# Task description
Return, word for word, only the lines from the one containing "Exchange transactions can" through the last line of the entries.

# Material for this exercise

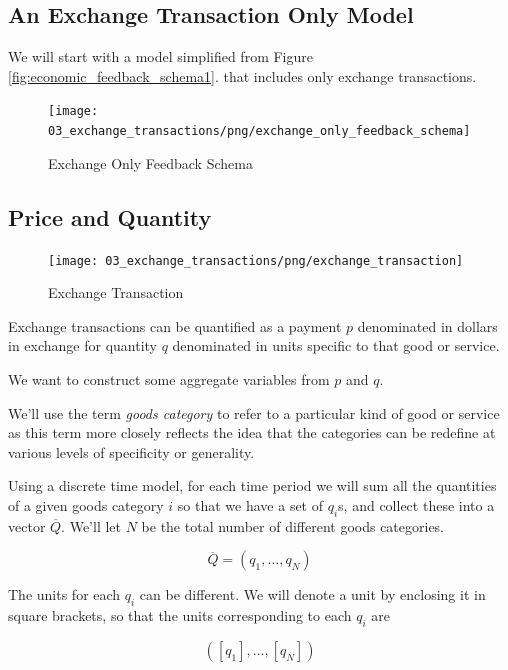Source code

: \subsection{An Exchange Transaction Only Model}

We will start with a model simplified from Figure \ref{fig:economic_feedback_schema1}. that includes only
exchange transactions.

\begin{figure}[H]
\centering
\texttt{[image: 03\_exchange\_transactions/png/exchange\_only\_feedback\_schema]}
\caption{Exchange Only Feedback Schema}
\label{fig:exchange_only_feedback_schema1}
\end{figure}

\subsection{Price and Quantity}

\begin{figure}[H]
\centering
\texttt{[image: 03\_exchange\_transactions/png/exchange\_transaction]}
\caption{Exchange Transaction}
\label{fig:exchange_transaction2}
\end{figure}

Exchange transactions can be quantified as a payment $p$ denominated in dollars in exchange for
quantity $q$ denominated in units specific to that good or service.

We want to construct some aggregate variables from $p$ and $q$.

We'll use the term \textit{goods category} to refer to a particular kind of good or service as this
term more closely reflects the idea that the categories can be redefine at various levels of
specificity or generality.

Using a discrete time model, for each time period we will sum all the quantities of a given goods
category $i$ so that we have a set of $q_i$s, and collect these into a vector $\overline Q$. We'll
let $N$ be the total number of different goods categories.

\begin{equation}
    \overline Q = \left( q_1, \dots, q_N \right)
\end{equation}

The units for each $q_i$ can be different. We will denote a unit by enclosing it in square brackets,
so that the units corresponding to each $q_i$ are

\[ \left( \left[ q_1 \right], \dots, \left[ q_N \right] \right) \]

# Your response
Exchange transactions can be quantified as a payment $p$ denominated in dollars in exchange for
quantity $q$ denominated in units specific to that good or service.

We want to construct some aggregate variables from $p$ and $q$.

We'll use the term \textit{goods category} to refer to a particular kind of good or service as this
term more closely reflects the idea that the categories can be redefine at various levels of
specificity or generality.

Using a discrete time model, for each time period we will sum all the quantities of a given goods
category $i$ so that we have a set of $q_i$s, and collect these into a vector $\overline Q$. We'll
let $N$ be the total number of different goods categories.

\begin{equation}
    \overline Q = \left( q_1, \dots, q_N \right)
\end{equation}

The units for each $q_i$ can be different. We will denote a unit by enclosing it in square brackets,
so that the units corresponding to each $q_i$ are

\[ \left( \left[ q_1 \right], \dots, \left[ q_N \right] \right) \]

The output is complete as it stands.